After Emma was born, we spent three nights in hospital whilst I recovered from the C section and tried to get the hang of breast feeding (considering it took morphine to get me out of bed for the first time, three days is pretty impressive).  

Nights were pretty horrific as B was home and it was just the two of us.  As much as I tried, I couldn't get Emma to latch on during feeds.  She would become upset causing me to become upset - needless to say, the feeding just wasn't working.  She wouldn't settle and we spent most of every night awake.  I couldn't decide if she was just nocturnal or just hungry.  

The midwives were helpful, but I still didn't feel like Emma was feeding properly.  I wasn't hellbent on breastfeeding, nor did I have any strong feelings towards formula.  I wanted to breastfeed due to the health benefits, but if we couldn't get the hang of it, we would do whatever got her to feed.  
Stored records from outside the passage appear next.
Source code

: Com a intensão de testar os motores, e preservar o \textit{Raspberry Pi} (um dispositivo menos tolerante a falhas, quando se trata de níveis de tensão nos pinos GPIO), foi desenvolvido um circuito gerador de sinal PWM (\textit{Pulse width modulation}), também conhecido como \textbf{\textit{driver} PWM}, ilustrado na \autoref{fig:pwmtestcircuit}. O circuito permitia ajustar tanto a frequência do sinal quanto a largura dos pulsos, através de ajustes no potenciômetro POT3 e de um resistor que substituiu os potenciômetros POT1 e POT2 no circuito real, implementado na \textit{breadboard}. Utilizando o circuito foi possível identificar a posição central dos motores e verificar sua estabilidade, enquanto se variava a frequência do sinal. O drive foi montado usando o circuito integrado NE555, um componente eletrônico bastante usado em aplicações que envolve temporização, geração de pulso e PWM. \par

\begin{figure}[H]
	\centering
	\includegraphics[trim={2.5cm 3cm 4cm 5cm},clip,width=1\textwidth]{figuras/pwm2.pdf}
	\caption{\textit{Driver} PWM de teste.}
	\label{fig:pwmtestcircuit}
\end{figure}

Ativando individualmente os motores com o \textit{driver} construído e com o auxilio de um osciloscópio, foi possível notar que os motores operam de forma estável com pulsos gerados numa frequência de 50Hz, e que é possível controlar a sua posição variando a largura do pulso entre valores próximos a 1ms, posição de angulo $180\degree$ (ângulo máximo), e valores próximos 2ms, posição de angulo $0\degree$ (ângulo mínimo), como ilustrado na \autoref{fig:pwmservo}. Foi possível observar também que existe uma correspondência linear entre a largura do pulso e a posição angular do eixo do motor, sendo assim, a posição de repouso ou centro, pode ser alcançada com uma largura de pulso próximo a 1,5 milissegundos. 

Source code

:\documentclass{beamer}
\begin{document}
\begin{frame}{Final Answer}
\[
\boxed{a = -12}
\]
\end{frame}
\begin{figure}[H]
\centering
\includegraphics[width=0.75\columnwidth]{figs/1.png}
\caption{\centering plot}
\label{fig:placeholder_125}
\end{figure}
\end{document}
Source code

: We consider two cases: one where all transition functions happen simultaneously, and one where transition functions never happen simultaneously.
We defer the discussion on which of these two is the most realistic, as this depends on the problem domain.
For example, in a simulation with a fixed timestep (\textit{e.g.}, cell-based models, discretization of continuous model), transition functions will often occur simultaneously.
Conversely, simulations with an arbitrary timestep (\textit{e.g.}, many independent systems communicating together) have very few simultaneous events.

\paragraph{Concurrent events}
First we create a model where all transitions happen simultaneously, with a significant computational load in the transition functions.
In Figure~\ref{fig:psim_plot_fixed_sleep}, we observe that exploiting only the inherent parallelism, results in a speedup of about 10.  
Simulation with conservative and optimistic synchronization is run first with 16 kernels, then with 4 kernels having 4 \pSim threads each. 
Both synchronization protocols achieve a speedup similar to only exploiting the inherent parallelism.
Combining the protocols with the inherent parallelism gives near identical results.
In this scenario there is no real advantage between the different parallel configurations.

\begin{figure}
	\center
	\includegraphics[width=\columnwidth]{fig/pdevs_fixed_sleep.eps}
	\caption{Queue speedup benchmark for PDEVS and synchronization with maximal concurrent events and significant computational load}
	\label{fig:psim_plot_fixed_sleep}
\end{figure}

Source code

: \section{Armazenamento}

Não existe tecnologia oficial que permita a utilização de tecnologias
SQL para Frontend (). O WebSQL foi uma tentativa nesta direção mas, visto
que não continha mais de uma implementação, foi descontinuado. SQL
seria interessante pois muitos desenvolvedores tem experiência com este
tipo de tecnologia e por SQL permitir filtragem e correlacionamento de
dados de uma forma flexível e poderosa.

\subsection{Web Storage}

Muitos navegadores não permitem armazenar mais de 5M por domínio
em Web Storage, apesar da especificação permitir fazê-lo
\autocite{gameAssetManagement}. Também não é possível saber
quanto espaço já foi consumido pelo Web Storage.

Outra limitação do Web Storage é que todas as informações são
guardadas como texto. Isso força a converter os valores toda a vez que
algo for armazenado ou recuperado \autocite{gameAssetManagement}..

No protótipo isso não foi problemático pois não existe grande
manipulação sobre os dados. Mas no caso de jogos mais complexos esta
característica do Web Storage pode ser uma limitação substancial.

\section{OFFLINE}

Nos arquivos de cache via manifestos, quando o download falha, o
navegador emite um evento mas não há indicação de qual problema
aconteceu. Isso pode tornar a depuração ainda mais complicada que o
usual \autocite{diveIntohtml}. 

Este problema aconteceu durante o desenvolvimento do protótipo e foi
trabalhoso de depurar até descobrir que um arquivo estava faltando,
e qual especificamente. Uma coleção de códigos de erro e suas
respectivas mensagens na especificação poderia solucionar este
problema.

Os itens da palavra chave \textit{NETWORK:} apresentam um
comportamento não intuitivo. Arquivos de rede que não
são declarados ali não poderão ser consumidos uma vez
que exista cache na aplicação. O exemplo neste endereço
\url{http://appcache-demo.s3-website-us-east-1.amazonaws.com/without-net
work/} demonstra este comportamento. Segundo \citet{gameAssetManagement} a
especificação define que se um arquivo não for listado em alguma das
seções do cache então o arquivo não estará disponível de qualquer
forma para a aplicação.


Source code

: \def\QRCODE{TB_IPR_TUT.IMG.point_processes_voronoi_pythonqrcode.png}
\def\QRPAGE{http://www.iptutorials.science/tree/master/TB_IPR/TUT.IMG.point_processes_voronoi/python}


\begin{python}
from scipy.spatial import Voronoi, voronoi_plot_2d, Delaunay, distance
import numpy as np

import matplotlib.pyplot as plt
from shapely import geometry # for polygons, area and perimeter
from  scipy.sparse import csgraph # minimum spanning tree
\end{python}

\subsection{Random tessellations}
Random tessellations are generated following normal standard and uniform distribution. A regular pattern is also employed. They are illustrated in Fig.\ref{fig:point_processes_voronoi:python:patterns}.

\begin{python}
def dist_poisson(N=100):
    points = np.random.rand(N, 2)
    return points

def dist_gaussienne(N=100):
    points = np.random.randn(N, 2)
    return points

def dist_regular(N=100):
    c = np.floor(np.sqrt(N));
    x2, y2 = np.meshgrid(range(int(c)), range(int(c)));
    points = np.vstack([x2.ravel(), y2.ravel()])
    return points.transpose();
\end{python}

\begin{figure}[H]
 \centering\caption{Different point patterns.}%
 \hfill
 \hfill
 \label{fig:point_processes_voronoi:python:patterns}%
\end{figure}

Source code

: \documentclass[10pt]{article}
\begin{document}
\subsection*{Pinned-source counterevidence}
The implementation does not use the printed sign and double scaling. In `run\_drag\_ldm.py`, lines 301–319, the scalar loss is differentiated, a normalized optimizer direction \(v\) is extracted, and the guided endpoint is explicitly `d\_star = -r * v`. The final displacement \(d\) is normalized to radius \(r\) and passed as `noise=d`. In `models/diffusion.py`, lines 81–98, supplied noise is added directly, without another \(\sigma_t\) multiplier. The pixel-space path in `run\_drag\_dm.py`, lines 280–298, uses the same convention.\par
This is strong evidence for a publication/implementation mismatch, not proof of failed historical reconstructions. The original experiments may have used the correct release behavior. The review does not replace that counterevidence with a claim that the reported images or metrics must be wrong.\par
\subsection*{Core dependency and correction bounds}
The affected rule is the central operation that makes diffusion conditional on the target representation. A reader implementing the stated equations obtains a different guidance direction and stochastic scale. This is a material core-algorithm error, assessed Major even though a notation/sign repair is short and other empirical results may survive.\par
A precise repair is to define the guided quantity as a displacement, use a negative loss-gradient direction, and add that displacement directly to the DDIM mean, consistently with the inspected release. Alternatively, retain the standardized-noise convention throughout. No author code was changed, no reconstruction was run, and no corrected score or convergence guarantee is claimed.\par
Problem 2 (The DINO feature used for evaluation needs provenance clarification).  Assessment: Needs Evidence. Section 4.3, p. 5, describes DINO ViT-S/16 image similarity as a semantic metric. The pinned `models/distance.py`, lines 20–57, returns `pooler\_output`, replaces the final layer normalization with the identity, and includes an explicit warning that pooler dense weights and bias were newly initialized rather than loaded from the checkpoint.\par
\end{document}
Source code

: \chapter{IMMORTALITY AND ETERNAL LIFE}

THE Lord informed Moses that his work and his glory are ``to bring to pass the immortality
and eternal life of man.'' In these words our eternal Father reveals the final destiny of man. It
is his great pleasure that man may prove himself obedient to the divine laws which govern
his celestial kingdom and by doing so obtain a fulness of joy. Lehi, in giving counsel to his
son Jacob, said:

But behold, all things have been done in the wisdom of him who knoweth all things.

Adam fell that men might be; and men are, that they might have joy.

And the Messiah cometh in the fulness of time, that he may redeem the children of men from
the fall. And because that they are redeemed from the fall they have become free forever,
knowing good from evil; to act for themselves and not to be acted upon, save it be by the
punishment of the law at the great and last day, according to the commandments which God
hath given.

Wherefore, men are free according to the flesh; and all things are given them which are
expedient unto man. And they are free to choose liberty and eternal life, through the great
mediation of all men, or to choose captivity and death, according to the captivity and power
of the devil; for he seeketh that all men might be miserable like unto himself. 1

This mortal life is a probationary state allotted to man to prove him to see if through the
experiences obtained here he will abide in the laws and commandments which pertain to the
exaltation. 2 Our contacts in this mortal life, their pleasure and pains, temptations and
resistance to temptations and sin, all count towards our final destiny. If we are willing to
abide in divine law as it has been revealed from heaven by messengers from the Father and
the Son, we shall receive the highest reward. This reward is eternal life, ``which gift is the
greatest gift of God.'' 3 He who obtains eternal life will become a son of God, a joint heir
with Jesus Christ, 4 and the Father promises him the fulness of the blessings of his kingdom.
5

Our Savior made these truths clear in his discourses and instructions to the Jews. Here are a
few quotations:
We finally managed to make it home on Sunday night and the three of us took on another very unsettled night.  We knew the midwives would be checking on us the next two days, so we made up a list of questions - mostly to do with feeding.

I finally decided I was sick of her being unsettled and opted to use nipple shields. I had been given them to try in hospital but then had some midwives telling me not to use them.  There was so much conflicting advice I decided I was going to do what I wanted to do - forget what everyone else said.  Emma took to it immediately.  She was virtually a different baby - finally able to feed.  We had our first good night since she was born.  

As good as this was, when the midwives came to weigh her, we found she lost 13.5% of her birth weight.  This led to a referral to the hospital where we had to be readmitted and checked by the paediatrician.  I was utterly devastated - of course it was my fault as I had been the one feeding her - or rather not feeding her.

At the hospital, the midwives and paediatricians were more than happy with our progress with the nipple shield and thought we had turned a corner with the feeding. They were happy for us to go home and continue as we were, with another weigh in two days later.  B and I felt like we were getting into the swing of things.  Emma was settled, happy and feeding so well.  

Her next weigh in showed some progress (after the midwife told me she had lost MORE weight, there were loads of tears (from me) and then we found there was a discrepancy due to a different set of scales being used).  It was then decided her weight would be checked again the following day.  We didn't think much of this at the time, but one thing led to another and Emma weighed in low AGAIN and we were readmitted to the hospital for observation.  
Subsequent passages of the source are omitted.